Lizzy’s career has absolutely blown up following her breakout performance in Masters of Sex, so we sadly haven’t been able to pal around as often as we’d like. Thankfully as soon as she heard Mean Girls celebration, she dropped everything, ran into my home and giddily reminisced over a big old Lizzy Caplemon Chicken Tajine.

 

 

There is nothing I love more than a tajine, if only for the general festive look of a tajine. Add in succulent chicken and the tart kick of lemon and olives, and I am in heaven. Heaven I tells ya!

Enjoy!

 

 

Lizzy Caplemon Chicken Tajine
Serves: 4-6.

Ingredients
6 cloves garlic, minced
1 tsp ginger, minced
¼ tsp saffron threads
1 tsp sweet paprika
1 tsp ground cumin
1 tsp chilli powder
½ tsp coriander seeds
½ tsp turmeric
salt and pepper, to taste
8 chicken thighs, bones in
olive oil
2 onions, diced
1 cinnamon quill
⅓ cup green olives, pitted and halved
2 Preserved Lemonika Radulovic, flesh removed and cut into strips
2 cups chicken stock
½ lemon, juiced
parsley, roughly chopped, to garnish

Method
Combine the garlic, ginger, saffron, paprika, cumin, chilli, coriander and turmeric with a a good whack of salt and pepper and blitz with a stick blender to form a thick paste. Rub the chicken thighs with the fragrant glob, cover and leave to marinate in the fridge for a couple of hours.

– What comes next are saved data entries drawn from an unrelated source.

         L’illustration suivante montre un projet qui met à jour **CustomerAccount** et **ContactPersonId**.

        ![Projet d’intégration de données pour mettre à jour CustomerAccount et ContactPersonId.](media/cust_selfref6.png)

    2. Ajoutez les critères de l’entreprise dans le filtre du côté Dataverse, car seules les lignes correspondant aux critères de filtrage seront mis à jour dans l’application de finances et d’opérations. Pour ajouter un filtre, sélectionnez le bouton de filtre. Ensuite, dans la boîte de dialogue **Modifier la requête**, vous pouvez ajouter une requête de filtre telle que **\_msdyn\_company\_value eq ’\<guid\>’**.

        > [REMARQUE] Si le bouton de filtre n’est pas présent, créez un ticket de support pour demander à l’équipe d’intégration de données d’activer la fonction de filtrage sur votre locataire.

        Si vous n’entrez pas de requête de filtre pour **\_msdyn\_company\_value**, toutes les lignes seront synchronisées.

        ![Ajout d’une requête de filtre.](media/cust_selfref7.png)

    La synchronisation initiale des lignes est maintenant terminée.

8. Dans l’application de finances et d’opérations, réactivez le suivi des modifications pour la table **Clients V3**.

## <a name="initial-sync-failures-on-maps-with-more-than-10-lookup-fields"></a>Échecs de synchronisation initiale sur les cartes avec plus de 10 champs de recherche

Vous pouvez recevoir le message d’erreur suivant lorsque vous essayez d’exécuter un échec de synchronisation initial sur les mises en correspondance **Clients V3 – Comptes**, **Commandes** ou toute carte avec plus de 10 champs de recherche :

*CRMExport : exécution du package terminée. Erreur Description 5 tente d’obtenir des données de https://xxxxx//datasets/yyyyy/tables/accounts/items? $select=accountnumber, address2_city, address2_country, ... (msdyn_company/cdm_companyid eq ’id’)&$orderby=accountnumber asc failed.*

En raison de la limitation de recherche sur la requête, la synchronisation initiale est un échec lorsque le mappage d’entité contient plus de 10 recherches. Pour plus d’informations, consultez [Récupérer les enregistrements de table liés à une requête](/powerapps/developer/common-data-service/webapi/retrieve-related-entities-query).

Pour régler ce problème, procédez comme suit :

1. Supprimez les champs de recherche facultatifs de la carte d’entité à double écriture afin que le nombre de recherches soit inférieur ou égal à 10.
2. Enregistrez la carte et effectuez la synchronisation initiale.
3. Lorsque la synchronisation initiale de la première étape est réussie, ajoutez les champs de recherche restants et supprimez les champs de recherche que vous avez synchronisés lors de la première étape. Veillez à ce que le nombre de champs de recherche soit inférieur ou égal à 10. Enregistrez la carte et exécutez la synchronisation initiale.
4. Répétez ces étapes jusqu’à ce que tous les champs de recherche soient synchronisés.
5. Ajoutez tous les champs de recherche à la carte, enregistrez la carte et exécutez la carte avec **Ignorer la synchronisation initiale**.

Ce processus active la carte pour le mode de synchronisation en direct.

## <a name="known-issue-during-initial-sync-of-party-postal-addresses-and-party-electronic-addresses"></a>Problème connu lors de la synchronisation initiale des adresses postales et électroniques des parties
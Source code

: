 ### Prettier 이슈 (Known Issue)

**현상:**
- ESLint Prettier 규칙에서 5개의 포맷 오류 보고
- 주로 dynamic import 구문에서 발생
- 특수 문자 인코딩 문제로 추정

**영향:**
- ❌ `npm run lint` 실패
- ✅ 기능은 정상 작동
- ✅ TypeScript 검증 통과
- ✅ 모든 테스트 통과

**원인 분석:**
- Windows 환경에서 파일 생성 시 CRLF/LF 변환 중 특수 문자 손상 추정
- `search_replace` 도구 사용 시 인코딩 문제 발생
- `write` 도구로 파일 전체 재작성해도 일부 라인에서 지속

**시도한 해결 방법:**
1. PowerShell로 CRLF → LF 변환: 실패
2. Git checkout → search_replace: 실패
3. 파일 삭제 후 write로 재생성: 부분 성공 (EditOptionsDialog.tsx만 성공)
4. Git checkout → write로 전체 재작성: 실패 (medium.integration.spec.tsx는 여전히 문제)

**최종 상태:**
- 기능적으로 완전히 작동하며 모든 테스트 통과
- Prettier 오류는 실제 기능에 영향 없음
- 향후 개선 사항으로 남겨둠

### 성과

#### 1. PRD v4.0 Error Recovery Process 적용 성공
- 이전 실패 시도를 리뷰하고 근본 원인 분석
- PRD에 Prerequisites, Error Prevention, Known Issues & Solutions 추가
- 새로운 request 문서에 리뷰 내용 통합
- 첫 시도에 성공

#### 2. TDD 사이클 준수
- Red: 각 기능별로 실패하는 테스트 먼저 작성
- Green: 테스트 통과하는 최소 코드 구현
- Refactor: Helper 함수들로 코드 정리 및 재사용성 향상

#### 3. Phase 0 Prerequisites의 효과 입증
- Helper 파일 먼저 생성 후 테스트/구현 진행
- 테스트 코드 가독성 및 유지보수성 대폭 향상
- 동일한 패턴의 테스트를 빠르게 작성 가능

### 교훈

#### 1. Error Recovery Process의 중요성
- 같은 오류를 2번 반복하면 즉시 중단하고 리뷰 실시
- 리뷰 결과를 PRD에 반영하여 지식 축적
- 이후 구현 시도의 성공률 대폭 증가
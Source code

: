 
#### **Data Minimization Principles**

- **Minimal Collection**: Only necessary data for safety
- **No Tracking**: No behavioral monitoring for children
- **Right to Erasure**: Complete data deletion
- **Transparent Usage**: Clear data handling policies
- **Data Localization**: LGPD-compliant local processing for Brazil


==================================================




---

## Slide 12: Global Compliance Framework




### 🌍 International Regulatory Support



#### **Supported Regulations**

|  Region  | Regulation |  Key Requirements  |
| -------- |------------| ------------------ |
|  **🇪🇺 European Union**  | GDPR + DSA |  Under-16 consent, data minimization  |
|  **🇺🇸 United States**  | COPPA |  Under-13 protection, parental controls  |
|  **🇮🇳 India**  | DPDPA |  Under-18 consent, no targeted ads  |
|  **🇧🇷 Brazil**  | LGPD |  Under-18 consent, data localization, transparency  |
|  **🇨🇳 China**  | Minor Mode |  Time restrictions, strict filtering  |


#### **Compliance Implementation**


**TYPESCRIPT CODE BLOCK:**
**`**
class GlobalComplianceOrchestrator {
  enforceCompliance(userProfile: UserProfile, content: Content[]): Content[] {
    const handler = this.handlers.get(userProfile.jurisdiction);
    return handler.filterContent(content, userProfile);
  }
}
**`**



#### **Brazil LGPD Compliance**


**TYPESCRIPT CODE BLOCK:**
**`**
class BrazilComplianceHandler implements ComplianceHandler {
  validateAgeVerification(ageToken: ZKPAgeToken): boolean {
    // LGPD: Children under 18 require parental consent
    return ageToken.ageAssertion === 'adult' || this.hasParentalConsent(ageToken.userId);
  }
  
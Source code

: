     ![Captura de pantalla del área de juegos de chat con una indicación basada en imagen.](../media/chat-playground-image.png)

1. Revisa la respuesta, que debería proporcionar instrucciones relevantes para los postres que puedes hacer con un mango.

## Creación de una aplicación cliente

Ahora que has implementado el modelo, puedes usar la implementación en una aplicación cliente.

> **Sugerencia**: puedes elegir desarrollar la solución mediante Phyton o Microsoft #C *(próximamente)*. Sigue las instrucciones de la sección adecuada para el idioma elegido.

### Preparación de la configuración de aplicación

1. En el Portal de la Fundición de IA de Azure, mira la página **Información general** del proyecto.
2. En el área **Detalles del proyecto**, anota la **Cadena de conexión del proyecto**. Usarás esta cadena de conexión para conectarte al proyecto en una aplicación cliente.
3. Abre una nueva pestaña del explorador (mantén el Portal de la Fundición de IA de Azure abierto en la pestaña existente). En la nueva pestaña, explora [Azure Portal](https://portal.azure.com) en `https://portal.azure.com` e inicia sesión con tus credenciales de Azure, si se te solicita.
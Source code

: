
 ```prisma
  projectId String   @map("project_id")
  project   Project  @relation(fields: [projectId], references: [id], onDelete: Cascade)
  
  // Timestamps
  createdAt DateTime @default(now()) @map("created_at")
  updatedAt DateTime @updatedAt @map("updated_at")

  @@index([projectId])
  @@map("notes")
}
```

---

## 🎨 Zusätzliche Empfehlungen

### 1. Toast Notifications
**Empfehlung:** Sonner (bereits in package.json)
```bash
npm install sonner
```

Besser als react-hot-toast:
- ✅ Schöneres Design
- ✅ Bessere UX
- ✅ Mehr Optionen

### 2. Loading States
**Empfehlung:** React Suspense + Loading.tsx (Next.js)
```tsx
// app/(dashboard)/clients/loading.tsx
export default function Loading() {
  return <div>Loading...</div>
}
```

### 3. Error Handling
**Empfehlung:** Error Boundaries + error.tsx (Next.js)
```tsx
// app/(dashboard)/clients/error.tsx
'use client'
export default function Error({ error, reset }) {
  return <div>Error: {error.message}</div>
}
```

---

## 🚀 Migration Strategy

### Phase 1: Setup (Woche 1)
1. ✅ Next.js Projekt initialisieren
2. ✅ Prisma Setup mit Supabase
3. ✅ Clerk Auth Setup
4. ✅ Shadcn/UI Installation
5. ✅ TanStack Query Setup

When you’re ready to rock, heat a lug of oil in the base of our tajine and sweat the onions on low for about ten minutes. Add the chicken thighs and seal on both sides. Add the cinnamon, olives, preserved lemon and stock and bring to the boil. Reduce to a simmer, cover and cook for half an hour.

When the chicken is completely falling off the bone, remove from the heat, stir through the lemon juice and sprinkle with parsley.

Serve immediately on a bed of couscous and devour.